** Opening EXERCISE DATA block **

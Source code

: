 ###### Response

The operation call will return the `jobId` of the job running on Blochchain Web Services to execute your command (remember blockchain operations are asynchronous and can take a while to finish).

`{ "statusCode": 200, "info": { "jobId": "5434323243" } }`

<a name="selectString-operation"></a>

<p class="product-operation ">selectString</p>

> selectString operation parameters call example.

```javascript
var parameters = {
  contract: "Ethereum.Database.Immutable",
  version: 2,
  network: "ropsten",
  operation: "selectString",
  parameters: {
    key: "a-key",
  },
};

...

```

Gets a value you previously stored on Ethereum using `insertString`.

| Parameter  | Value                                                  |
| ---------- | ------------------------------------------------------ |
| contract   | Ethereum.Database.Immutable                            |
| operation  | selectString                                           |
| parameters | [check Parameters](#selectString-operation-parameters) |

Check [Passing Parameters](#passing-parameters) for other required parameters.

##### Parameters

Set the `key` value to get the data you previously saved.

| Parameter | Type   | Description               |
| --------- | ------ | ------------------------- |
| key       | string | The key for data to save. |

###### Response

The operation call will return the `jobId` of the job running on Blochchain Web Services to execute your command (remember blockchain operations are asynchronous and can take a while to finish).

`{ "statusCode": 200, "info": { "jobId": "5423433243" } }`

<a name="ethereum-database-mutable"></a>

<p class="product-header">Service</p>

** Closing EXERCISE DATA block **
** Opening EXERCISE DATA block **

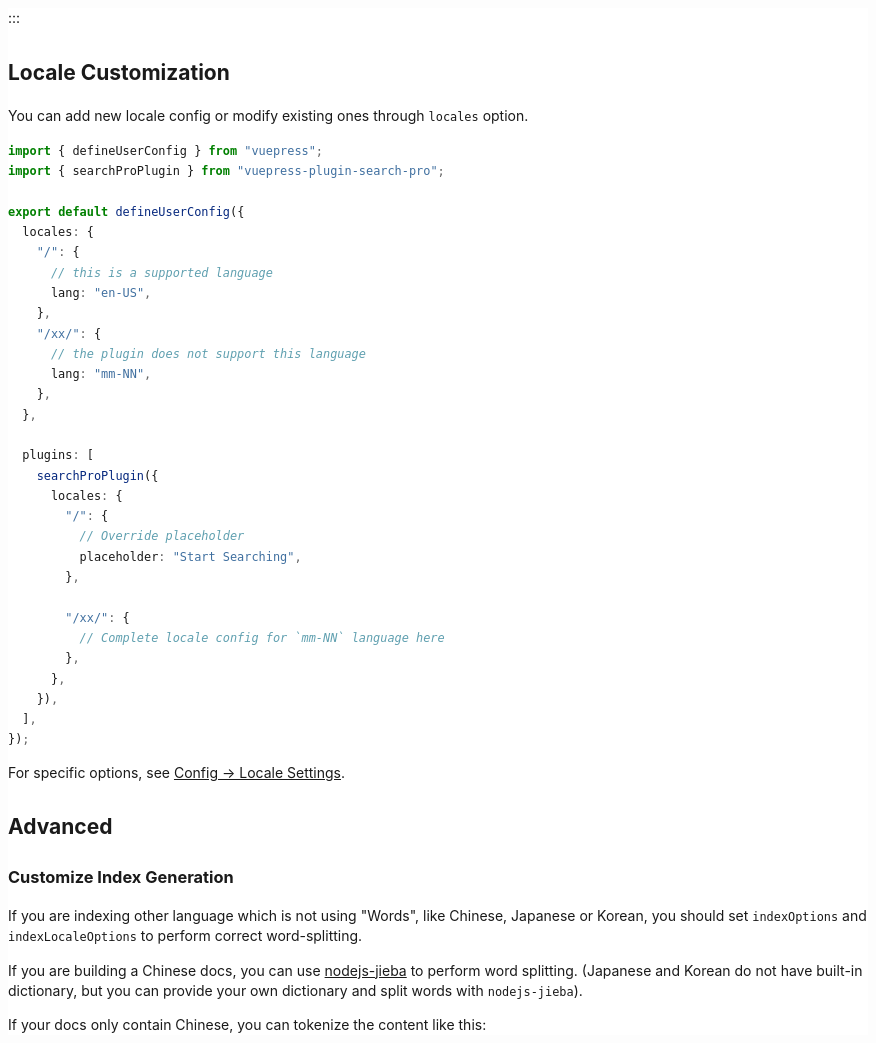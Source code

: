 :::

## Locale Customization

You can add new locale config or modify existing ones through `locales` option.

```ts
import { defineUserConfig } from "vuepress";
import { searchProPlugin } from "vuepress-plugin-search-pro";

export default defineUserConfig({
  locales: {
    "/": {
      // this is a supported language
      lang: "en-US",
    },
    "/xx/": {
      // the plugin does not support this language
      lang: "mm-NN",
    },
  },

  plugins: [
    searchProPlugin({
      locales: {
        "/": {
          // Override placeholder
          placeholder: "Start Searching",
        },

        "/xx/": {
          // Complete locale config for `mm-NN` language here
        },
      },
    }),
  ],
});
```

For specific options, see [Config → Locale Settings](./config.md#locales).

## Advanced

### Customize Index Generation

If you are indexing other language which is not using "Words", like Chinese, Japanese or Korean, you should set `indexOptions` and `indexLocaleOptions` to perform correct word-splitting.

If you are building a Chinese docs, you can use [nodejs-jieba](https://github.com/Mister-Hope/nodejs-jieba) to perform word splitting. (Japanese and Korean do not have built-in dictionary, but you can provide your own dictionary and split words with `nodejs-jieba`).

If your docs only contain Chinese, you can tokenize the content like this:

** Closing EXERCISE DATA block **

» WORK ORDER:
Only the number is needed here: how many lines in the data contain "defineUserConfig"?

» FINAL ANSWER:
2